The human visual system is adept at nearly instantaneously interpreting a rich 3D environment filled with varied surfaces and textures. This feat of perceptual inference is astonishing in light of the massive amount of information entering the eye at any one instant and its inherent ambiguity. We study the human visual system's solution to this problem via various psychophysical experiments incorporating computational techniques. One goal is to develop a mathematical description of the human visual system's sensitivity to statistical structure in natural images. To do so, we test human sensitivity to statistical assumptions about natural image regularities. Complementary to our quantitative model comparisons, these experiments test various models' efficacy in capturing perceptually relevant information.
stimuli and results
Left: Example stimulus showing a texture generated from natural images. Middle: Example stimulus generated with the ICA model. Right: Psychometric functions for the different models as a function of patch size. The closer the subjects are to chance level, the less distinguishable is the image model from the true statistics of natural images.
The results of an initial study (Gerhard & Bethge, 2011) reveal that human observers are highly sensitive to the statistical regularities of natural images, even when very little information is provided. In a two-alternative forced choice experiment, we presented observers with samples drawn from two sources: 1) from natural photographs, or 2) from a statistical model. Figure (A) shows two example textures made by tiling the respective samples. The task was to identify the samples originating from natural images.

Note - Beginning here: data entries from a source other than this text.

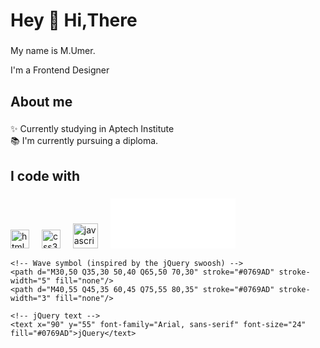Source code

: <h1 align="left">Hey 👋 Hi,There</h1>

###

<p align="left">My name is M.Umer.</p>
<p align="left"> I'm a Frontend Designer </p>

###

<h2 align="left">About me</h2>

###

<p align="left">✨ Currently studying in Aptech Institute<br>📚 I'm currently pursuing a diploma.

###

<h2 align="left">I code with</h2>

###

<div align="left">


  <img src="https://cdn.jsdelivr.net/gh/devicons/devicon/icons/html5/html5-original.svg" height="30" alt="html5 logo"  />
  <img width="12" />
  <img src="https://cdn.jsdelivr.net/gh/devicons/devicon/icons/css3/css3-original.svg" height="30" alt="css3 logo"  />
  <img width="12" />
   <img src="https://cdn.jsdelivr.net/gh/devicons/devicon/icons/javascript/javascript-original.svg" height="40" alt="javascript logo"  />
  <img width="12" />



   <svg width="200" height="80" viewBox="0 0 200 80" xmlns="http://www.w3.org/2000/svg">
    <!-- Background -->
    <rect width="100%" height="100%" fill="#ffffff"/>
    
    <!-- Wave symbol (inspired by the jQuery swoosh) -->
    <path d="M30,50 Q35,30 50,40 Q65,50 70,30" stroke="#0769AD" stroke-width="5" fill="none"/>
    <path d="M40,55 Q45,35 60,45 Q75,55 80,35" stroke="#0769AD" stroke-width="3" fill="none"/>
    
    <!-- jQuery text -->
    <text x="90" y="55" font-family="Arial, sans-serif" font-size="24" fill="#0769AD">jQuery</text>
  </svg>



 
</div>

###
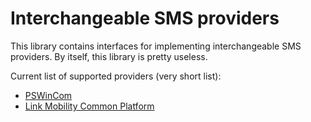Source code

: # Interchangeable SMS providers

This library contains interfaces for implementing interchangeable SMS providers. By itself, this library is pretty useless.
 
Current list of supported providers (very short list):

- [PSWinCom](https://github.com/digitalcreations/sms_pswincom)
- [Link Mobility Common Platform](https://github.com/digitalcreations/sms_link)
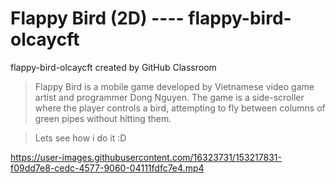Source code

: # Flappy Bird (2D) ---- flappy-bird-olcaycft
flappy-bird-olcaycft created by GitHub Classroom

> Flappy Bird is a mobile game developed by Vietnamese video game artist and programmer Dong Nguyen. The game is a side-scroller where the player controls a bird, attempting to fly between columns of green pipes without hitting them.

> Lets see how i do it :D


https://user-images.githubusercontent.com/16323731/153217831-f09dd7e8-cedc-4577-9060-04111fdfc7e4.mp4

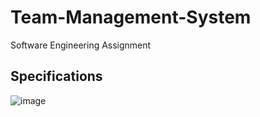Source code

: # Team-Management-System
Software Engineering Assignment

## Specifications
![image](https://user-images.githubusercontent.com/85257187/221427461-09887c66-f05a-4d9e-bf87-d6c4c3440715.png)
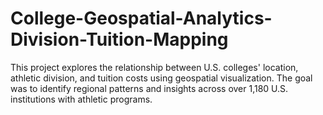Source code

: # College-Geospatial-Analytics-Division-Tuition-Mapping
This project explores the relationship between U.S. colleges' location, athletic division, and tuition costs using geospatial visualization. The goal was to identify regional patterns and insights across over 1,180 U.S. institutions with athletic programs.

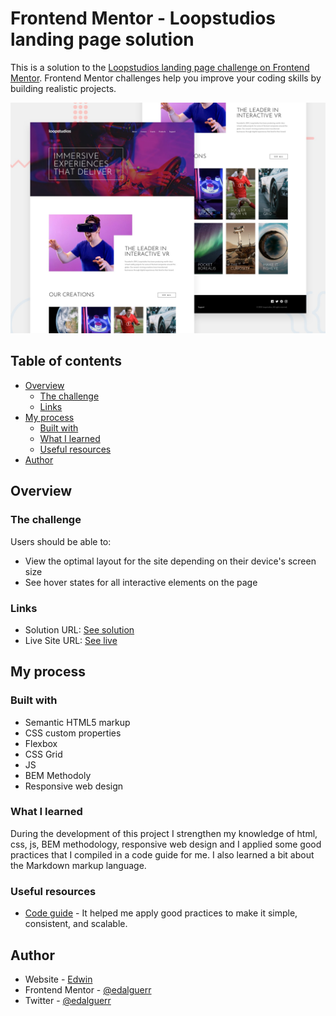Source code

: # Frontend Mentor - Loopstudios landing page solution

This is a solution to the [Loopstudios landing page challenge on Frontend Mentor](https://www.frontendmentor.io/challenges/loopstudios-landing-page-N88J5Onjw). Frontend Mentor challenges help you improve your coding skills by building realistic projects. 

![Design preview for the Loopstudios landing page coding challenge](./design/desktop-preview.jpg)

## Table of contents

- [Overview](#overview)
  - [The challenge](#the-challenge)
  - [Links](#links)
- [My process](#my-process)
  - [Built with](#built-with)
  - [What I learned](#what-i-learned)
  - [Useful resources](#useful-resources)
- [Author](#author)


## Overview

### The challenge

Users should be able to:

- View the optimal layout for the site depending on their device's screen size
- See hover states for all interactive elements on the page

### Links

- Solution URL: [See solution](https://github.com/edalguerr/loopstudios-landing-page)
- Live Site URL: [See live](https://edalguerr.github.io/loopstudios-landing-page/)

## My process

### Built with

- Semantic HTML5 markup
- CSS custom properties
- Flexbox
- CSS Grid
- JS
- BEM Methodoly
- Responsive web design

### What I learned

During the development of this project I strengthen my knowledge of html, css, js, BEM methodology, responsive web design and I applied some good practices that I compiled in a code guide for me. I also learned a bit about the Markdown markup language.

### Useful resources

- [Code guide](https://docs.google.com/document/d/1pjM54lIEcUKl09-aFw7IWiZZ4-fKmbEDbCVPheczXL4/edit?usp=sharing) - It helped me apply good practices to make it simple, consistent, and scalable.

## Author

- Website - [Edwin](https://edalguerr.github.io/)
- Frontend Mentor - [@edalguerr](https://www.frontendmentor.io/profile/edalguerr)
- Twitter - [@edalguerr](https://www.twitter.com/@edalguerr)
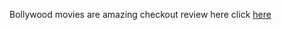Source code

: Bollywood movies are amazing checkout review here
click [here](https://www.youtube.com/watch?v=7sV6UPJa0DI)
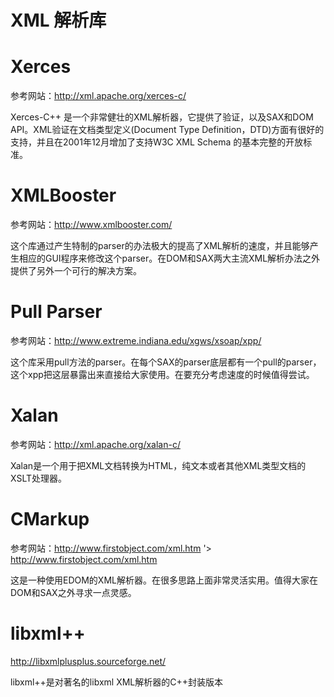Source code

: # XML 解析库

# Xerces 

参考网站：http://xml.apache.org/xerces-c/ 

Xerces-C++ 是一个非常健壮的XML解析器，它提供了验证，以及SAX和DOM API。XML验证在文档类型定义(Document Type Definition，DTD)方面有很好的支持，并且在2001年12月增加了支持W3C XML Schema 的基本完整的开放标准。 

# XMLBooster 

参考网站：http://www.xmlbooster.com/ 

这个库通过产生特制的parser的办法极大的提高了XML解析的速度，并且能够产生相应的GUI程序来修改这个parser。在DOM和SAX两大主流XML解析办法之外提供了另外一个可行的解决方案。 

# Pull Parser 

参考网站：http://www.extreme.indiana.edu/xgws/xsoap/xpp/ 

这个库采用pull方法的parser。在每个SAX的parser底层都有一个pull的parser，这个xpp把这层暴露出来直接给大家使用。在要充分考虑速度的时候值得尝试。 
# Xalan 

参考网站：http://xml.apache.org/xalan-c/ 

Xalan是一个用于把XML文档转换为HTML，纯文本或者其他XML类型文档的XSLT处理器。 

# CMarkup 

参考网站：http://www.firstobject.com/xml.htm '> http://www.firstobject.com/xml.htm 

这是一种使用EDOM的XML解析器。在很多思路上面非常灵活实用。值得大家在DOM和SAX之外寻求一点灵感。 

# libxml++ 

http://libxmlplusplus.sourceforge.net/ 

libxml++是对著名的libxml XML解析器的C++封装版本 
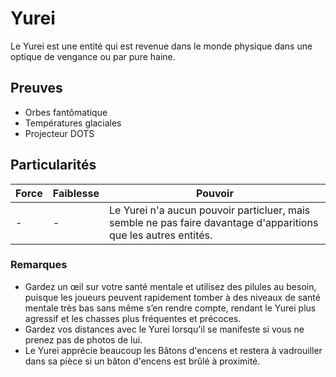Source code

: # Yurei

Le Yurei est une entité qui est revenue dans le monde physique dans une optique de vengance ou par pure haine.

## Preuves

- Orbes fantômatique
- Températures glaciales
- Projecteur DOTS

## Particularités

| Force | Faiblesse | Pouvoir |
| -------------- | --------------------- | --------------------- |
| - | - | Le Yurei n'a aucun pouvoir particluer, mais semble ne pas faire davantage d'apparitions que les autres entités. |

### Remarques

- Gardez un œil sur votre santé mentale et utilisez des pilules au besoin, puisque les joueurs peuvent rapidement tomber à des niveaux de santé mentale très bas sans même s’en rendre compte, rendant le Yurei plus agressif et les chasses plus fréquentes et précoces.
- Gardez vos distances avec le Yurei lorsqu'il se manifeste si vous ne prenez pas de photos de lui.
- Le Yurei apprécie beaucoup les Bâtons d'encens et restera à vadrouiller dans sa pièce si un bâton d'encens est brûlé à proximité.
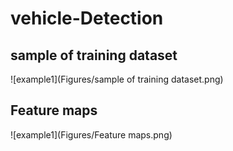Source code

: # vehicle-Detection

sample of training dataset
---------------------
![example1](Figures/sample of training dataset.png)

Feature maps
---------------------
![example1](Figures/Feature maps.png)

We tested 7 models. Five were natural image models: a random filter model capturing only 2nd order pixel correlations (RND), the independent component analysis model (ICA), a spherically symmetric model (L2S), the Lp spherical model (LPS), and the mixture of elliptically contoured distributions (MEC). We also tested sensitivity to independent phase scrambling in the Fourier Basis (IPS) and to global phase scrambling (GPS) preserving correlations between phases and between amplitudes yet destroying dependencies between phases and amplitudes.

Figure (B) shows human discrimination performance as a function of sample size in pixels. Low values indicate better model performance. Observers were above chance in all cases except at patch size 3x3 for MEC. The relative ordering of the models parallels the models' average log-loss ordering, suggesting that the human visual system may have near perfect knowledge of natural image statistical regularity and that log-loss is a useful model comparison in terms of perceptual relevance. Furthermore, the superior performance indicates that even for very small image patches, current models lag behind the human visual system in understanding natural scenes.As part of this work, we also ask which features human observers utilize in identifying whether an image is natural or not, which can potentially lead to improvements in current statistical models of natural images.

Selected References

M. Kümmerer, T. Wallis, and M. Bethge
How close are we to understanding image-based saliency?
arXiv, 2014
URL, BibTex

H. E. Gerhard, F. A. Wichmann, and M. Bethge
How Sensitive Is the Human Visual System to the Local Statistics of Natural Images?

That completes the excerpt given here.